# [Problem description]
All entries below are to be copied precisely as they appear.

# [Study material]

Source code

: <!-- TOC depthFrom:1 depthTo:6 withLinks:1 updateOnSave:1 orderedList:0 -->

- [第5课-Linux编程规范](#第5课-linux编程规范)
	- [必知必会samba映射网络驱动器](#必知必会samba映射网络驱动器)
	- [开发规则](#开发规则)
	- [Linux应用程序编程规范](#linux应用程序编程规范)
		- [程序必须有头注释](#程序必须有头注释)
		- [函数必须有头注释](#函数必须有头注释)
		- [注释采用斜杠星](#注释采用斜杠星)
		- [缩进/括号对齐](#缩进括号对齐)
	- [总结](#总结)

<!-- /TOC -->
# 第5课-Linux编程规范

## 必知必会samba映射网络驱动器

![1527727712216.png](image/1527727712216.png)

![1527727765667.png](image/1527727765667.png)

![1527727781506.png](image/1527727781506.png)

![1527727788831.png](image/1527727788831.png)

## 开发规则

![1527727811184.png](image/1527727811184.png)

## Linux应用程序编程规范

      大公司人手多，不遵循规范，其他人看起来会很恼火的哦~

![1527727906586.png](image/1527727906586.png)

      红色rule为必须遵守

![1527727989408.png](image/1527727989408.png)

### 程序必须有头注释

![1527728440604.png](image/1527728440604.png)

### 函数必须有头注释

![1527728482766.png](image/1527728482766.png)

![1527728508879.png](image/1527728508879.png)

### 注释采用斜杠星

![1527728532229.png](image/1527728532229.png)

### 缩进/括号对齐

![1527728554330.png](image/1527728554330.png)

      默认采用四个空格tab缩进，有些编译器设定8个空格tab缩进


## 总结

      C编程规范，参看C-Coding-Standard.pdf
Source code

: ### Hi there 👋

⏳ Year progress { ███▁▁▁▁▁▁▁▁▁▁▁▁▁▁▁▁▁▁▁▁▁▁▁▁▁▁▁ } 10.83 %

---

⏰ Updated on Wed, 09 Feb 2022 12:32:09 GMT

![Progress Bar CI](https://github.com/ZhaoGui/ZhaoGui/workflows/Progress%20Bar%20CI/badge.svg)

# [Final answer]
Source code

: <!-- TOC depthFrom:1 depthTo:6 withLinks:1 updateOnSave:1 orderedList:0 -->

- [第5课-Linux编程规范](#第5课-linux编程规范)
	- [必知必会samba映射网络驱动器](#必知必会samba映射网络驱动器)
	- [开发规则](#开发规则)
	- [Linux应用程序编程规范](#linux应用程序编程规范)
		- [程序必须有头注释](#程序必须有头注释)
		- [函数必须有头注释](#函数必须有头注释)
		- [注释采用斜杠星](#注释采用斜杠星)
		- [缩进/括号对齐](#缩进括号对齐)
	- [总结](#总结)

<!-- /TOC -->
# 第5课-Linux编程规范

## 必知必会samba映射网络驱动器

![1527727712216.png](image/1527727712216.png)

![1527727765667.png](image/1527727765667.png)

![1527727781506.png](image/1527727781506.png)

![1527727788831.png](image/1527727788831.png)

## 开发规则

![1527727811184.png](image/1527727811184.png)

## Linux应用程序编程规范

      大公司人手多，不遵循规范，其他人看起来会很恼火的哦~

![1527727906586.png](image/1527727906586.png)

      红色rule为必须遵守

![1527727989408.png](image/1527727989408.png)

### 程序必须有头注释

![1527728440604.png](image/1527728440604.png)

### 函数必须有头注释

![1527728482766.png](image/1527728482766.png)

![1527728508879.png](image/1527728508879.png)

### 注释采用斜杠星

![1527728532229.png](image/1527728532229.png)

### 缩进/括号对齐

![1527728554330.png](image/1527728554330.png)

      默认采用四个空格tab缩进，有些编译器设定8个空格tab缩进


## 总结

      C编程规范，参看C-Coding-Standard.pdf
Source code

: ### Hi there 👋

⏳ Year progress { ███▁▁▁▁▁▁▁▁▁▁▁▁▁▁▁▁▁▁▁▁▁▁▁▁▁▁▁ } 10.83 %

---

⏰ Updated on Wed, 09 Feb 2022 12:32:09 GMT

![Progress Bar CI](https://github.com/ZhaoGui/ZhaoGui/workflows/Progress%20Bar%20CI/badge.svg)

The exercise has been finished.